Barbara J. Mayfield


Foods and Nutrition




F&N, fruits, vegetables, television, family meals


Studies have shown an association between the frequency of family meals and the meal time environment and the dietary quality of those meals, including the presence of fruits and vegetables. One aspect of meal time environment that may be an important factor is television viewing during meals. The purpose of this project was to develop and evaluate a family meal assessment tool to measure television viewing during meals and fruit and vegetable consumption within families served by the programs targeted by Indiana’s State Nutrition Action Plan (SNAP). A quantitative survey of family meal assessment questions was pilot tested with a sample of 144 participants in the three programs targeted by SNAP. The survey was then administered to 20 parents of children enrolled in Purdue's Child Development lab schools to determine test-retest reliability.
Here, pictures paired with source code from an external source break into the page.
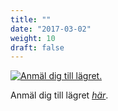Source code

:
 ```yaml
---
title: ""
date: "2017-03-02"
weight: 10
draft: false
---
```

<a href="/lager/2017/">
  <img src="/img/daltons.png" alt="Anmäl dig till lägret." ">
</a>

Anmäl dig till lägret _[här](/lager/2017/)_.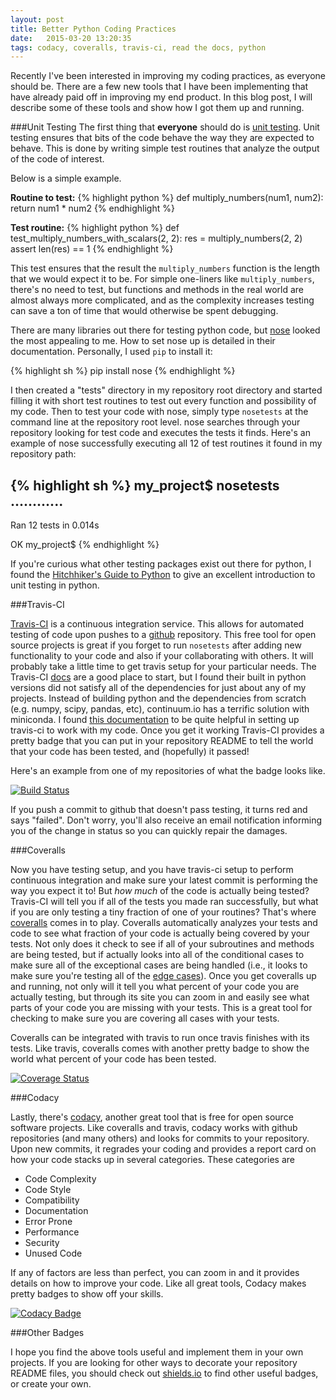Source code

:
 ```yaml
---
layout: post
title: Better Python Coding Practices
date:   2015-03-20 13:20:35
tags: codacy, coveralls, travis-ci, read the docs, python
---
```


Recently I've been interested in improving my coding practices, as
everyone should be. There are a few new tools that I have been
implementing that have already paid off in improving my end product.
In this blog post, I will describe some of these tools and show how
I got them up and running.

###Unit Testing
The first thing that **everyone** should do is [unit testing][wikiunit].
Unit testing ensures that bits of the code behave the way they are
expected to behave. This is done by writing simple test routines
that analyze the output of the code of interest.

Below is a simple example.

**Routine to test:**
{% highlight python %}
def multiply_numbers(num1, num2):
  return num1 * num2
{% endhighlight %}

**Test routine:**
{% highlight python %}
def test_multiply_numbers_with_scalars(2, 2):
  res = multiply_numbers(2, 2)
  assert len(res) == 1
{% endhighlight %}

This test ensures that the result the `multiply_numbers` function
is the length that we would expect it to be. For simple one-liners
 like `multiply_numbers`, there's no need to test, but functions
 and methods in the real world are almost always more complicated,
 and as the complexity increases testing can save a ton of time
 that would otherwise be spent debugging.

There are many libraries out there for testing python code, but
[nose][nose] looked the most appealing to me. How to set nose up
is detailed in their documentation. Personally, I used `pip` to
install it:

{% highlight sh %}
pip install nose
{% endhighlight %}

I then created a "tests" directory in my repository root directory
and started filling it with short test routines to test out every
function and possibility of my code. Then to test your code with
nose, simply type `nosetests` at the command line at the repository
root level. nose searches through your repository looking for test
code and executes the tests it finds. Here's an example of nose
successfully executing all 12 of test routines it found in my
repository path:

{% highlight sh %}
my_project$ nosetests
............
----------------------------------------------------------------------
Ran 12 tests in 0.014s

OK
my_project$
{% endhighlight %}


If you're curious what other testing packages exist out there for
python, I found the
[Hitchhiker's Guide to Python][hitchtest] to give an excellent
introduction to unit testing in python.


###Travis-CI

[Travis-CI][travis] is a continuous integration service. This allows for
automated testing of code upon pushes to a [github][github] repository.
This free tool for open source projects is great if you forget to run
`nosetests` after adding new functionality to your code and also if
your collaborating with others. It will probably take a little time
to get travis setup for your particular needs. The Travis-CI
[docs][travisdocs] are a good place to start, but I found their built
in python versions did not satisfy all of the dependencies for just
about any of my projects. Instead of building python and the
dependencies from scratch (e.g. numpy, scipy, pandas, etc),
continuum.io has a terrific solution with miniconda. I found
[this documentation][condatravis] to be quite helpful in setting up
travis-ci to work with my code. Once you get it working Travis-CI
provides a pretty badge that you can put in your repository README
to tell the world that your code has been tested, and (hopefully)
it passed!

Here's an example from one of my repositories of what the badge looks
like.

[![Build Status](https://travis-ci.org/mattgiguere/pyutil.svg?branch=master)](https://travis-ci.org/mattgiguere/pyutil)

If you push a commit to github that doesn't pass testing, it turns
red and says "failed". Don't worry, you'll also receive an email
notification informing you of the change in status so you can
quickly repair the damages.

###Coveralls

Now you have testing setup, and you have travis-ci setup to
perform continuous integration and make sure your latest commit
is performing the way you expect it to! But *how much* of the
code is actually being tested? Travis-CI will tell you if all
of the tests you made ran successfully, but what if you are only
testing a tiny fraction of one of your routines? That's where
[coveralls][coveralls] comes in to play. Coveralls automatically
analyzes your tests and code to see what fraction of your code
is actually being covered by your tests. Not only does it check
to see if all of your subroutines and methods are being tested,
but if actually looks into all of the conditional cases to make
sure all of the exceptional cases are being handled (i.e., it
looks to make sure you're testing all of the
[edge cases][edges]). Once you get coveralls up and running,
not only will it tell you what percent of your code you are
actually testing, but through its site you can zoom in and easily
see what parts of your code you are missing with your tests. This is
a great tool for checking to make sure you are covering all
cases with your tests.

Coveralls can be integrated with travis to run once travis finishes
with its tests. Like travis, coveralls comes with another pretty
badge to show the world what percent of your code has been tested.

[![Coverage Status](https://coveralls.io/repos/mattgiguere/pyutil/badge.svg?branch=master)](https://coveralls.io/r/mattgiguere/pyutil?branch=master)

###Codacy

Lastly, there's [codacy][codacy], another great tool that is
free for open source software projects. Like coveralls and
travis, codacy works with github repositories (and many others)
and looks for commits to your repository. Upon new commits, it
regrades your coding and provides a report card on how your
code stacks up in several categories. These categories are

- Code Complexity
- Code Style
- Compatibility
- Documentation
- Error Prone
- Performance
- Security
- Unused Code

If any of factors are less than perfect, you can zoom in and
it provides details on how to improve your code. Like all great
tools, Codacy makes pretty badges to show off your skills.

[![Codacy Badge](https://www.codacy.com/project/badge/24f412c6b6c443f8b6693936594811a1)](https://www.codacy.com/public/matthewgiguere/pyutil)

###Other Badges

I hope you find the above tools useful and implement them in your own
projects. If you are looking for other ways to decorate your
repository README files, you should check out
[shields.io](http://shields.io) to find other useful badges, or create
your own.


[travis]: https://travis-ci.org
[github]: https://github.com
[wikiunit]: http://en.wikipedia.org/wiki/Unit_testing
[nose]: https://nose.readthedocs.org/en/latest/
[hitchtest]: http://docs.python-guide.org/en/latest/writing/tests/
[travisdocs]: http://docs.travis-ci.com/user/languages/python/
[condatravis]: http://conda.pydata.org/docs/travis.html
[coveralls]: https://coveralls.io
[edges]: http://en.wikipedia.org/wiki/Edge_case
[codacy]: https://www.codacy.com/login
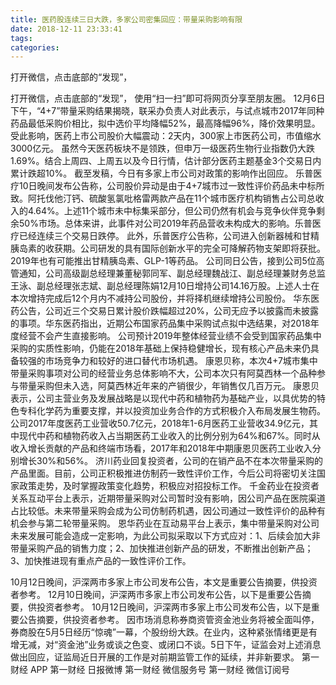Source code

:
 ```yaml
---
title: 医药股连续三日大跌，多家公司密集回应：带量采购影响有限
date: 2018-12-11 23:33:41
tags: 
categories: 
---
```

打开微信，点击底部的“发现”，
<!-- more -->
打开微信，点击底部的“发现”，
使用“扫一扫”即可将网页分享至朋友圈。
12月6日下午，“4+7”带量采购结果揭晓，联采办负责人对此表示，与试点城市2017年同种药品最低采购价相比，拟中选价平均降幅52%，最高降幅96%，降价效果明显。
受此影响，医药上市公司股价大幅震动：2天内，300家上市医药公司，市值缩水3000亿元。
虽然今天医药板块不是领跌，但申万一级医药生物行业指数仍大跌1.69%。结合上周四、上周五以及今日行情，估计部分医药主题基金3个交易日内累计跌超10%。
截至发稿，今日有多家上市公司对政策的影响作出回应。
乐普医疗10日晚间发布公告称，公司股价异动是由于4+7城市过一致性评价药品未中标所致。阿托伐他汀钙、硫酸氢氯吡格雷两款产品在11个城市医疗机构销售占公司总收入的4.64%。上述11个城市未中标集采部分，但公司仍然有机会与竞争伙伴竞争剩余50%市场。总体来讲，此事件对公司2019年药品营收未构成大的影响。乐普医疗已经连续三个交易日跌停。
此外，乐普医疗公告称，公司进入创新器械和甘精胰岛素的收获期。公司研发的具有国际创新水平的完全可降解药物支架即将获批。2019年也有可能推出甘精胰岛素、GLP-1等药品。
公司同日公告，接到公司5位高管通知，公司高级副总经理兼董秘郭同军、副总经理魏战江、副总经理兼财务总监王泳、副总经理张志斌、副总经理陈娟12月10日增持公司14.16万股。上述人士在本次增持完成后12个月内不减持公司股份，并将择机继续增持公司股份。
华东医药公告，公司近三个交易日累计股价跌幅超过20%，公司无应予以披露而未披露的事项。华东医药指出，近期公布国家药品集中采购试点拟中选结果，对2018年度经营不会产生直接影响。
公司预计2019年整体经营业绩不会受到国家药品集中采购的实质性影响，仍能在2018年基础上保持稳健增长，现有核心产品未来仍具备较强的市场竞争力和较好的进口替代市场机遇。
康恩贝称，本次4+7城市集中带量采购事项对公司的经营业务总体影响不大，公司本次只有阿莫西林一个品种参与带量采购但未入选，阿莫西林近年来的产销很少，年销售仅几百万元。
康恩贝表示，公司主营业务及发展战略是以现代中药和植物药为基础产业，以具优势的特色专科化学药为重要支撑，并以投资加业务合作的方式积极介入布局发展生物药。公司2017年度医药工业营收50.7亿元，2018年1-6月医药工业营收34.9亿元，其中现代中药和植物药收入占当期医药工业收入的比例分别为64%和67%。同时从收入增长贡献的产品和终端市场看，2017年和2018年中期康恩贝医药工业收入分别增长30%和56%。
济川药业回复投资者，公司的在销产品不在本次带量采购的产品里面。目前，公司正积极推进仿制药一致性评价工作，今后公司将密切关注国家政策走势，及时掌握政策变化趋势，积极应对招投标工作。
千金药业在投资者关系互动平台上表示，近期带量采购对公司暂时没有影响，因公司产品在医院渠道占比较低。未来带量采购会成为公司仿制药机遇，因公司通过一致性评价的品种有机会参与第二轮带量采购。
恩华药业在互动易平台上表示，集中带量采购对公司未来发展可能会造成一定影响，为此公司拟采取以下方式应对：1、后续会加大非带量采购产品的销售力度；2、加快推进创新产品的研发，不断推出创新产品；3、加快推进现有重点产品的一致性评价工作。
 
 
10月12日晚间，沪深两市多家上市公司发布公告，本文是重要公告摘要，供投资者参考。
12月10日晚间，沪深两市多家上市公司发布公告，以下是重要公告摘要，供投资者参考。
10月12日晚间，沪深两市多家上市公司发布公告，以下是重要公告摘要，供投资者参考。
因市场消息称券商资管资金池业务将被全面叫停，券商股在5月5日经历“惊魂”一幕，个股纷纷大跌。在业内，这种紧张情绪更是有增无减，对“资金池”业务或谈之色变、或闭口不谈。5日下午，证监会对上述消息做出回应，证监局近日开展的工作是对前期监管工作的延续，并非新要求。
第一财经
APP
第一财经
日报微博
第一财经
微信服务号
第一财经
微信订阅号
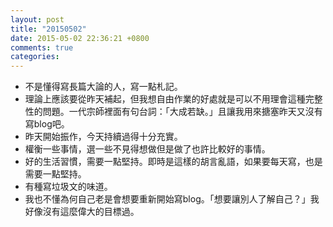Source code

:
 ```yaml
---
layout: post
title: "20150502"
date: 2015-05-02 22:36:21 +0800
comments: true
categories: 
---
```


- 不是懂得寫長篇大論的人，寫一點札記。
- 理論上應該要從昨天補起，但我想自由作業的好處就是可以不用理會這種完整性的問題。一代宗師裡面有句台詞：「大成若缺。」且讓我用來搪塞昨天又沒有寫blog吧。
- 昨天開始振作，今天持續過得十分充實。
- 權衡一些事情，選一些不見得想做但是做了也許比較好的事情。
- 好的生活習慣，需要一點堅持。即時是這樣的胡言亂語，如果要每天寫，也是需要一點堅持。
- 有種寫垃圾文的味道。
- 我也不懂為何自己老是會想要重新開始寫blog。「想要讓別人了解自己？」我好像沒有這麼偉大的目標過。
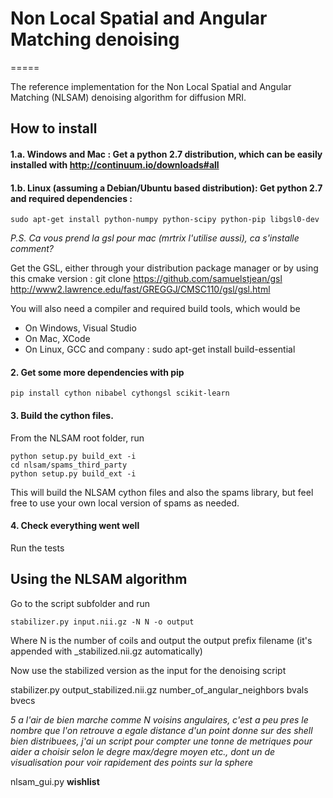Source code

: # Non Local Spatial and Angular Matching denoising
=====

The reference implementation for the Non Local Spatial and Angular Matching (NLSAM) denoising algorithm for diffusion MRI.

## How to install

#### 1.a. Windows and Mac : Get a python 2.7 distribution, which can be easily installed with http://continuum.io/downloads#all

#### 1.b. Linux (assuming a Debian/Ubuntu based distribution): Get python 2.7 and required dependencies :

```shell
sudo apt-get install python-numpy python-scipy python-pip libgsl0-dev
```
*P.S. Ca vous prend la gsl pour mac (mrtrix l'utilise aussi), ca s'installe comment?*

Get the GSL, either through your distribution package manager or by using this cmake version : git clone https://github.com/samuelstjean/gsl
http://www2.lawrence.edu/fast/GREGGJ/CMSC110/gsl/gsl.html

You will also need a compiler and required build tools, which would be
+ On Windows, Visual Studio
+ On Mac, XCode
+ On Linux, GCC and company : sudo apt-get install build-essential

#### 2. Get some more dependencies with pip

```shell
pip install cython nibabel cythongsl scikit-learn
```

#### 3. Build the cython files.
From the NLSAM root folder, run
```shell
python setup.py build_ext -i
cd nlsam/spams_third_party
python setup.py build_ext -i
```

This will build the NLSAM cython files and also the spams library, but feel free to use your own local version of spams as needed.

#### 4. Check everything went well
Run the tests


## Using the NLSAM algorithm
Go to the script subfolder and run
```shell
stabilizer.py input.nii.gz -N N -o output
```

Where N is the number of coils and output the output prefix filename (it's appended with _stabilized.nii.gz automatically)

Now use the stabilized version as the input for the denoising script

stabilizer.py output_stabilized.nii.gz number_of_angular_neighbors bvals bvecs

*5 a l'air de bien marche comme N voisins angulaires, c'est a peu pres le nombre que l'on retrouve
a egale distance d'un point donne sur des shell bien distribuees, j'ai un script pour compter
une tonne de metriques pour aider a choisir selon le degre max/degre moyen etc., dont un de visualisation pour
voir rapidement des points sur la sphere*

nlsam_gui.py __wishlist__
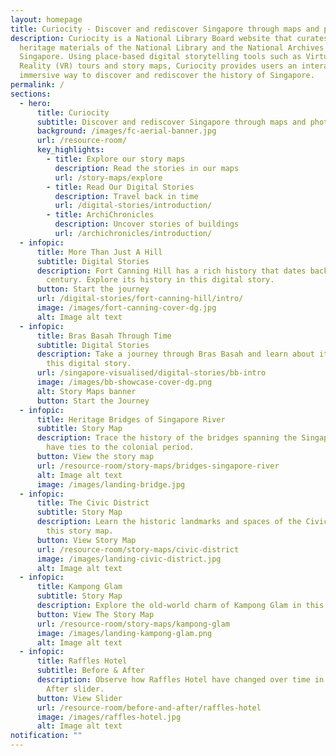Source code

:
 ```yaml
---
layout: homepage
title: Curiocity - Discover and rediscover Singapore through maps and photographs
description: Curiocity is a National Library Board website that curates the
  heritage materials of the National Library and the National Archives of
  Singapore. Using place-based digital storytelling tools such as Virtual
  Reality (VR) tours and story maps, Curiocity provides users an interactive and
  immersive way to discover and rediscover the history of Singapore.
permalink: /
sections:
  - hero:
      title: Curiocity
      subtitle: Discover and rediscover Singapore through maps and photographs
      background: /images/fc-aerial-banner.jpg
      url: /resource-room/
      key_highlights:
        - title: Explore our story maps
          description: Read the stories in our maps
          url: /story-maps/explore
        - title: Read Our Digital Stories
          description: Travel back in time
          url: /digital-stories/introduction/
        - title: ArchiChronicles
          description: Uncover stories of buildings
          url: /archichronicles/introduction/
  - infopic:
      title: More Than Just A Hill
      subtitle: Digital Stories
      description: Fort Canning Hill has a rich history that dates back to the 14th
        century. Explore its history in this digital story.
      button: Start the journey
      url: /digital-stories/fort-canning-hill/intro/
      image: /images/fort-canning-cover-dg.jpg
      alt: Image alt text
  - infopic:
      title: Bras Basah Through Time
      subtitle: Digital Stories
      description: Take a journey through Bras Basah and learn about its history in
        this digital story.
      url: /singapore-visualised/digital-stories/bb-intro
      image: /images/bb-showcase-cover-dg.png
      alt: Story Maps banner
      button: Start the Journey
  - infopic:
      title: Heritage Bridges of Singapore River
      subtitle: Story Map
      description: Trace the history of the bridges spanning the Singapore River that
        have ties to the colonial period.
      button: View the story map
      url: /resource-room/story-maps/bridges-singapore-river
      alt: Image alt text
      image: /images/landing-bridge.jpg
  - infopic:
      title: The Civic District
      subtitle: Story Map
      description: Learn the historic landmarks and spaces of the Civic District in
        this story map.
      button: View Story Map
      url: /resource-room/story-maps/civic-district
      image: /images/landing-civic-district.jpg
      alt: Image alt text
  - infopic:
      title: Kampong Glam
      subtitle: Story Map
      description: Explore the old-world charm of Kampong Glam in this story map.
      button: View The Story Map
      url: /resource-room/story-maps/kampong-glam
      image: /images/landing-kampong-glam.png
      alt: Image alt text
  - infopic:
      title: Raffles Hotel
      subtitle: Before & After
      description: Observe how Raffles Hotel have changed over time in this Before &
        After slider.
      button: View Slider
      url: /resource-room/before-and-after/raffles-hotel
      image: /images/raffles-hotel.jpg
      alt: Image alt text
notification: ""
---
```

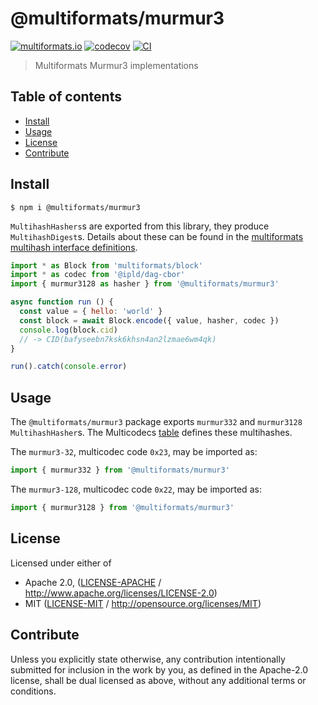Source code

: # @multiformats/murmur3 <!-- omit in toc -->

[![multiformats.io](https://img.shields.io/badge/project-IPFS-blue.svg?style=flat-square)](http://multiformats.io)
[![codecov](https://img.shields.io/codecov/c/github/multiformats/js-murmur3.svg?style=flat-square)](https://codecov.io/gh/multiformats/js-murmur3)
[![CI](https://img.shields.io/github/workflow/status/multiformats/js-murmur3/test%20&%20maybe%20release/master?style=flat-square)](https://github.com/multiformats/js-murmur3/actions/workflows/js-test-and-release.yml)

> Multiformats Murmur3 implementations

## Table of contents <!-- omit in toc -->

- [Install](#install)
- [Usage](#usage)
- [License](#license)
- [Contribute](#contribute)

## Install

```console
$ npm i @multiformats/murmur3
```

`MultihashHashers`s are exported from this library, they produce `MultihashDigest`s. Details about these can be found in the [multiformats multihash interface definitions](https://github.com/multiformats/js-multiformats/blob/master/src/hashes/interface.ts).

```js
import * as Block from 'multiformats/block'
import * as codec from '@ipld/dag-cbor'
import { murmur3128 as hasher } from '@multiformats/murmur3'

async function run () {
  const value = { hello: 'world' }
  const block = await Block.encode({ value, hasher, codec })
  console.log(block.cid)
  // -> CID(bafyseebn7ksk6khsn4an2lzmae6wm4qk)
}

run().catch(console.error)
```

## Usage

The `@multiformats/murmur3` package exports `murmur332` and `murmur3128` `MultihashHasher`s. The Multicodecs [table](https://github.com/multiformats/multicodec/blob/master/table.csv) defines these multihashes.

The `murmur3-32`, multicodec code `0x23`, may be imported as:

```js
import { murmur332 } from '@multiformats/murmur3'
```

The `murmur3-128`, multicodec code `0x22`, may be imported as:

```js
import { murmur3128 } from '@multiformats/murmur3'
```

## License

Licensed under either of

- Apache 2.0, ([LICENSE-APACHE](LICENSE-APACHE) / <http://www.apache.org/licenses/LICENSE-2.0>)
- MIT ([LICENSE-MIT](LICENSE-MIT) / <http://opensource.org/licenses/MIT>)

## Contribute

Unless you explicitly state otherwise, any contribution intentionally submitted for inclusion in the work by you, as defined in the Apache-2.0 license, shall be dual licensed as above, without any additional terms or conditions.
This sample completed the assessment twice, one week apart. A qualitative survey of how to most efficiently collect participant and intervention data was also administered. Six professionals and paraprofessionals representing the targeted populations evaluated the cover information page in a focus group setting, and 3 did so in open-ended interviews. To analyze data, principal component analysis (PCA), paired t-tests and Pearson correlation coefficients, and separate linear regression analysis were completed. The findings of this study were that all questions measuring television viewing during meals showed significant test-retest reliability (p<.05). Increased television viewing during meals was negatively associated with fruit and vegetable intake (p< .01). Questions were selected for the final SNAP Family Meal Assessment Tool based on response failure rates, test-retest reliability, and the relationship of family meal measures to fruit and vegetable intake. The family meal assessment questions fit on one page for ease and efficiency. The tool includes a cover page to collect data about participants and family meal education. In the future, this tool will be administered as a pretest before family meal education and again as a post-test at a follow-up visit. The tool can be easily administered and completed to effectively evaluate the impact of SNAP family meal education.